## Task description
Transcribe each entry. Change nothing.

[Stored items]
···

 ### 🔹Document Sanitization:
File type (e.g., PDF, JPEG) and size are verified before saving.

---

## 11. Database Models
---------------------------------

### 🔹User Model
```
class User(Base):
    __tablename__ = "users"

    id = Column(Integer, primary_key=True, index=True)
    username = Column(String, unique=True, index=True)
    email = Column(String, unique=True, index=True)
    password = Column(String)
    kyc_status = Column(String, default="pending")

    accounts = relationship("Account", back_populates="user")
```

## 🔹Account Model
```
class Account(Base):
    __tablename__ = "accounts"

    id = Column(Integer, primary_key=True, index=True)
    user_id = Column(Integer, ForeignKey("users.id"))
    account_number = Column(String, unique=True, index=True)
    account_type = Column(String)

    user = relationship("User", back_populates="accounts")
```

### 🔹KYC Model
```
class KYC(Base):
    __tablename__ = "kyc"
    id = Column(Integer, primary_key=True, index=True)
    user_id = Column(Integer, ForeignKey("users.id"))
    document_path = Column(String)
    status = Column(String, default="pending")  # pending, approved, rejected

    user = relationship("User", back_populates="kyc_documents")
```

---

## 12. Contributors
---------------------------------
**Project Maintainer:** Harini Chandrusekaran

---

···

## Your response
 ### 🔹Document Sanitization:
File type (e.g., PDF, JPEG) and size are verified before saving.

---

## 11. Database Models
---------------------------------

### 🔹User Model
```
class User(Base):
    __tablename__ = "users"

    id = Column(Integer, primary_key=True, index=True)
    username = Column(String, unique=True, index=True)
    email = Column(String, unique=True, index=True)
    password = Column(String)
    kyc_status = Column(String, default="pending")

    accounts = relationship("Account", back_populates="user")
```

## 🔹Account Model
```
class Account(Base):
    __tablename__ = "accounts"

    id = Column(Integer, primary_key=True, index=True)
    user_id = Column(Integer, ForeignKey("users.id"))
    account_number = Column(String, unique=True, index=True)
    account_type = Column(String)

    user = relationship("User", back_populates="accounts")
```

### 🔹KYC Model
```
class KYC(Base):
    __tablename__ = "kyc"
    id = Column(Integer, primary_key=True, index=True)
    user_id = Column(Integer, ForeignKey("users.id"))
    document_path = Column(String)
    status = Column(String, default="pending")  # pending, approved, rejected

    user = relationship("User", back_populates="kyc_documents")
```

---

## 12. Contributors
---------------------------------
**Project Maintainer:** Harini Chandrusekaran

---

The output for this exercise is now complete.